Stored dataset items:
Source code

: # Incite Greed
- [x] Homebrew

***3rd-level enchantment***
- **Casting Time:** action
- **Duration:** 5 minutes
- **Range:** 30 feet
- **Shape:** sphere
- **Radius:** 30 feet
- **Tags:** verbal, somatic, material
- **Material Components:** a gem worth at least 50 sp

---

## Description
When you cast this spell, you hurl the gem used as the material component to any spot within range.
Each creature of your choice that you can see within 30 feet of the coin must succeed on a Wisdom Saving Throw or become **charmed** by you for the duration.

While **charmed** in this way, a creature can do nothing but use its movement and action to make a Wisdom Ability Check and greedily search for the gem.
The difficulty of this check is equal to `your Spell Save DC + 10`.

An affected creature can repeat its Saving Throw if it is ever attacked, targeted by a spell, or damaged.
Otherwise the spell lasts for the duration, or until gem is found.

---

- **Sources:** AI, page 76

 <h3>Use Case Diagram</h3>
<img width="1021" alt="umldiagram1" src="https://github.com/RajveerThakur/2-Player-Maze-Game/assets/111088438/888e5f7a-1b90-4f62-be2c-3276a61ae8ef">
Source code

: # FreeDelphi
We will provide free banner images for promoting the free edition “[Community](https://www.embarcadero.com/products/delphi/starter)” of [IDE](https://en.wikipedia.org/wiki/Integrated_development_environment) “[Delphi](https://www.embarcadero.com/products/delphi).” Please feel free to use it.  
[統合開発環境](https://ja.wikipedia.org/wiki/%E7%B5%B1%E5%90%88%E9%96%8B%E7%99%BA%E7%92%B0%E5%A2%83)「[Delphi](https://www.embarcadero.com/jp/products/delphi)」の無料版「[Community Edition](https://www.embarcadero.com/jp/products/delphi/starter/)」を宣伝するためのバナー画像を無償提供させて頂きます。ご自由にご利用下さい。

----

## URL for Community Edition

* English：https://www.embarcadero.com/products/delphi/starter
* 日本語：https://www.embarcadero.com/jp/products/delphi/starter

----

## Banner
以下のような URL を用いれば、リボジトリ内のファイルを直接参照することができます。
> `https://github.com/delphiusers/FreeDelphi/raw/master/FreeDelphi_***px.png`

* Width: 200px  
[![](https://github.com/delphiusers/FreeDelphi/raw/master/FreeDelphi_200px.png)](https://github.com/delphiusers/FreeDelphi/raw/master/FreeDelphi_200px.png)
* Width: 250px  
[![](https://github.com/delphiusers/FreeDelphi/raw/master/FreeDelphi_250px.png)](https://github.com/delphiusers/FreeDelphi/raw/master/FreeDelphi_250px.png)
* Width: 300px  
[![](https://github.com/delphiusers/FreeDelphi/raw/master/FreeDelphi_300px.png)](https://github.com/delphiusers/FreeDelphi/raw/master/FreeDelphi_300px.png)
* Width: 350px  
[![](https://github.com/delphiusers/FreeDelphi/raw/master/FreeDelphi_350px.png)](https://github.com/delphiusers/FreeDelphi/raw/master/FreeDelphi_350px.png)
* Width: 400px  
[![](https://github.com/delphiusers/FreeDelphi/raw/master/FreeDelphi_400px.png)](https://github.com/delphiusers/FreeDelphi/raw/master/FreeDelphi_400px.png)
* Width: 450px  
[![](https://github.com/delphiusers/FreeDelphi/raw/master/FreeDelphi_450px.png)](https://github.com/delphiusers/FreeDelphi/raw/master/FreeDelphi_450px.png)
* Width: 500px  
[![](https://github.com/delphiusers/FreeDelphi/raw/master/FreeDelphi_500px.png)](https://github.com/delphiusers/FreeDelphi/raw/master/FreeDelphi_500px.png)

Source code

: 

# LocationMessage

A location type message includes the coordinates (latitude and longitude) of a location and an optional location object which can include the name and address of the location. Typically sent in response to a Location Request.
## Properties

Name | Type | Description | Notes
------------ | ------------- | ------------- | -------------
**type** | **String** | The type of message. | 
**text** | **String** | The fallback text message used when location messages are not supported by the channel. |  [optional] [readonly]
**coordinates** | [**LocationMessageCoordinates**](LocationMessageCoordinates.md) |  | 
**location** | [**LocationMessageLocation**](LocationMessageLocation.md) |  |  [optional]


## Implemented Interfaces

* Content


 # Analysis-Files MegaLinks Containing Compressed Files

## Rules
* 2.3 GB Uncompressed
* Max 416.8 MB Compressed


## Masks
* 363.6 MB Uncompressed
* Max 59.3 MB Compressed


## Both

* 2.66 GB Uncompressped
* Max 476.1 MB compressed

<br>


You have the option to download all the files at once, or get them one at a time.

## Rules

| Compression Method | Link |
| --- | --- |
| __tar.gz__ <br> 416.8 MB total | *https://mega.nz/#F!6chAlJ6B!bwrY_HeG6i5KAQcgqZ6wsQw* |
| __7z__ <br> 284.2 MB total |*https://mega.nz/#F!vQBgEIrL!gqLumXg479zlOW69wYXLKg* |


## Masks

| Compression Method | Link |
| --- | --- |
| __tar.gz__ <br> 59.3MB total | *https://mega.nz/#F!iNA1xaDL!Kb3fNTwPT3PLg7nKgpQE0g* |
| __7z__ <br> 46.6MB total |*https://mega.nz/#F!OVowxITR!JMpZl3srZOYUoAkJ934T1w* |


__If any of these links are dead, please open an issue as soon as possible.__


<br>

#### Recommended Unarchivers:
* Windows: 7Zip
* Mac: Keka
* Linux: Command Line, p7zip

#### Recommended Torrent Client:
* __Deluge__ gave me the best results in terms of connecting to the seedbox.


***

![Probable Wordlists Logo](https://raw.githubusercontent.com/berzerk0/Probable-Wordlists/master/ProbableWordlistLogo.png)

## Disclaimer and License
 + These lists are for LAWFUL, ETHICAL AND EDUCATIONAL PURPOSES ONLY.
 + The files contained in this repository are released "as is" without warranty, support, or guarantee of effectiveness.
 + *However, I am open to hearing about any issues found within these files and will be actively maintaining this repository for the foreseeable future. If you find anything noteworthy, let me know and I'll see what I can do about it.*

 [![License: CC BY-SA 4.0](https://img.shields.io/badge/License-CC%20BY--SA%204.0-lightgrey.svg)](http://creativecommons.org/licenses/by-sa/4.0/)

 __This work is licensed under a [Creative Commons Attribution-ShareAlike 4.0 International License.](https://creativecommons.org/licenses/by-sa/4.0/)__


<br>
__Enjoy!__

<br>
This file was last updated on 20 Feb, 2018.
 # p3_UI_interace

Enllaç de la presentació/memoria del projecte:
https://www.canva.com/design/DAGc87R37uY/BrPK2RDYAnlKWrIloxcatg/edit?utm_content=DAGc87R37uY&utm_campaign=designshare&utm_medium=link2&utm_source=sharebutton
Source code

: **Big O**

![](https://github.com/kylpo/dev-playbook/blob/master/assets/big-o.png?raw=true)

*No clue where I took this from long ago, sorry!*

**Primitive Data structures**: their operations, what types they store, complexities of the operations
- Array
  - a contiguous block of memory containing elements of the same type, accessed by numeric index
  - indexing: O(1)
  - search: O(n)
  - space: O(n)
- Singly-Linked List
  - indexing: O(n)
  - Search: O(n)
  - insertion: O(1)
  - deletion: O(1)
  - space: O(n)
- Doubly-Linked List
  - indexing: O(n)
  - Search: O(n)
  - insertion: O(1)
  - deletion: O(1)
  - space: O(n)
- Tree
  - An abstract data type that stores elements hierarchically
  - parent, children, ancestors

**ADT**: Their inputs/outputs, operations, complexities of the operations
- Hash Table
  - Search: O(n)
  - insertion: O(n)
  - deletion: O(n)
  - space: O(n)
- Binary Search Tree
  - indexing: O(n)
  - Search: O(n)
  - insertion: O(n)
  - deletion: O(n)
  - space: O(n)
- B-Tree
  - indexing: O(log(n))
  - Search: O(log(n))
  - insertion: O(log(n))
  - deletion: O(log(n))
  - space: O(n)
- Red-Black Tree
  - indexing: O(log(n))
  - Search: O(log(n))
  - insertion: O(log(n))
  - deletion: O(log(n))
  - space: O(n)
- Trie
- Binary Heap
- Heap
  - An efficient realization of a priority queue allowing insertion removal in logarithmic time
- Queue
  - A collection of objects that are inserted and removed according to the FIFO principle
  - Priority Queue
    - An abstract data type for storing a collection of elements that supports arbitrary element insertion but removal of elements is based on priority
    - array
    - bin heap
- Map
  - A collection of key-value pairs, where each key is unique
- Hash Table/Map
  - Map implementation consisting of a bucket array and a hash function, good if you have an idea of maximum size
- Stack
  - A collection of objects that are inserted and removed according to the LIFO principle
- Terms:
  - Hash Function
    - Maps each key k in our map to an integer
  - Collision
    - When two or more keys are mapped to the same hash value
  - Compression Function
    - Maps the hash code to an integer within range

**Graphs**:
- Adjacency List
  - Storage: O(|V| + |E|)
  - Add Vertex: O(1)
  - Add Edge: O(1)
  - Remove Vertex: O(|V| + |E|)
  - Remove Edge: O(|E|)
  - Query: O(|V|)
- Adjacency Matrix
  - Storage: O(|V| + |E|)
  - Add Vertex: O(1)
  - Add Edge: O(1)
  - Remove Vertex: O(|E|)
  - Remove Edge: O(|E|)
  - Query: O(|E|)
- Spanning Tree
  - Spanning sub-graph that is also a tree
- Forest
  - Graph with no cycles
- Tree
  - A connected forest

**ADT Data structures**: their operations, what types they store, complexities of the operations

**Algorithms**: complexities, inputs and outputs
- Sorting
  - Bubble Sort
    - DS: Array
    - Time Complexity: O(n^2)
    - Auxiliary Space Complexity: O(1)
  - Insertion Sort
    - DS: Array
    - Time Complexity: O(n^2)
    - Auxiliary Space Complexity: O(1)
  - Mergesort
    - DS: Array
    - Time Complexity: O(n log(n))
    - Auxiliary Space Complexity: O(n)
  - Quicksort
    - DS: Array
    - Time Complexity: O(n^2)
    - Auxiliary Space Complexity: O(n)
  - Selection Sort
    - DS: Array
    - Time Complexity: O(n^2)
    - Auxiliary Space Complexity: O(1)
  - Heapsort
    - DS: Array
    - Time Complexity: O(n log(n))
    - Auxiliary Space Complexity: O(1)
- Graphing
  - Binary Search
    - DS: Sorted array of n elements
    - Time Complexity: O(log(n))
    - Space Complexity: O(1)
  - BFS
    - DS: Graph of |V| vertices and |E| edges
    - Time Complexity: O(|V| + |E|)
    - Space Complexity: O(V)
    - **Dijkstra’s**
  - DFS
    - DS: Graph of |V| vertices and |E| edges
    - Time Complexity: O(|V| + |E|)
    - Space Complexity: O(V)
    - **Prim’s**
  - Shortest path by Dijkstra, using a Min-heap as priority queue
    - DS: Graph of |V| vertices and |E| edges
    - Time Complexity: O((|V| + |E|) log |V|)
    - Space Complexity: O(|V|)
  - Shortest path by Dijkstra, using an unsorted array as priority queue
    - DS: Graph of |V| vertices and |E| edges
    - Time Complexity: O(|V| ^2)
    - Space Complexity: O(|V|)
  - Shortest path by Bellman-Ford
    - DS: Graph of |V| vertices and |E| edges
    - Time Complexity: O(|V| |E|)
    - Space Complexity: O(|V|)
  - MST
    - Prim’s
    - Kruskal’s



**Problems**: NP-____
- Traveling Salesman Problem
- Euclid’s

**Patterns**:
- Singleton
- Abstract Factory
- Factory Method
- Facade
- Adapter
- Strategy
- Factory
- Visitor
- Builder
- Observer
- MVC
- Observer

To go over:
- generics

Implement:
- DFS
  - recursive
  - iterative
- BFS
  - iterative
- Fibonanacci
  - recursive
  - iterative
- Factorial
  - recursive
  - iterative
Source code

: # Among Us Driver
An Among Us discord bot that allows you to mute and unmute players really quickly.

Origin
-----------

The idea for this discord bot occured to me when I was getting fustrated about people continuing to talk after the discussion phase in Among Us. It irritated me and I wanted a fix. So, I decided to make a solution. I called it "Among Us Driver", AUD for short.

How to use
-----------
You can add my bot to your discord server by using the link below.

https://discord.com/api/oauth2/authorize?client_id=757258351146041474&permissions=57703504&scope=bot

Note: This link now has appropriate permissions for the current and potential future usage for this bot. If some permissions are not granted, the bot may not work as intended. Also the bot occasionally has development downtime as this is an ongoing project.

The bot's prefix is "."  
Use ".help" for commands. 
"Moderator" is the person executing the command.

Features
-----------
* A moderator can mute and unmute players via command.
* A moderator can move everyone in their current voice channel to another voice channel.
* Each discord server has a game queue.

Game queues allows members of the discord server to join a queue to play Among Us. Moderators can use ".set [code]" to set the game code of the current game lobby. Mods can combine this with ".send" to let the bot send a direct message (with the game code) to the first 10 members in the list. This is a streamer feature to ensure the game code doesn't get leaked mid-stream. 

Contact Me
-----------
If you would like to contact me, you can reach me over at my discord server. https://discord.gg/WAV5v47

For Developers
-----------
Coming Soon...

▶ [ASSIGNED TASK] Taking the line containing "If you would" as the first, please return it and every line after it through the end of the entries, exactly and only those.

▶ [EXERCISE RESULT]
If you would like to contact me, you can reach me over at my discord server. https://discord.gg/WAV5v47

For Developers
-----------
Coming Soon...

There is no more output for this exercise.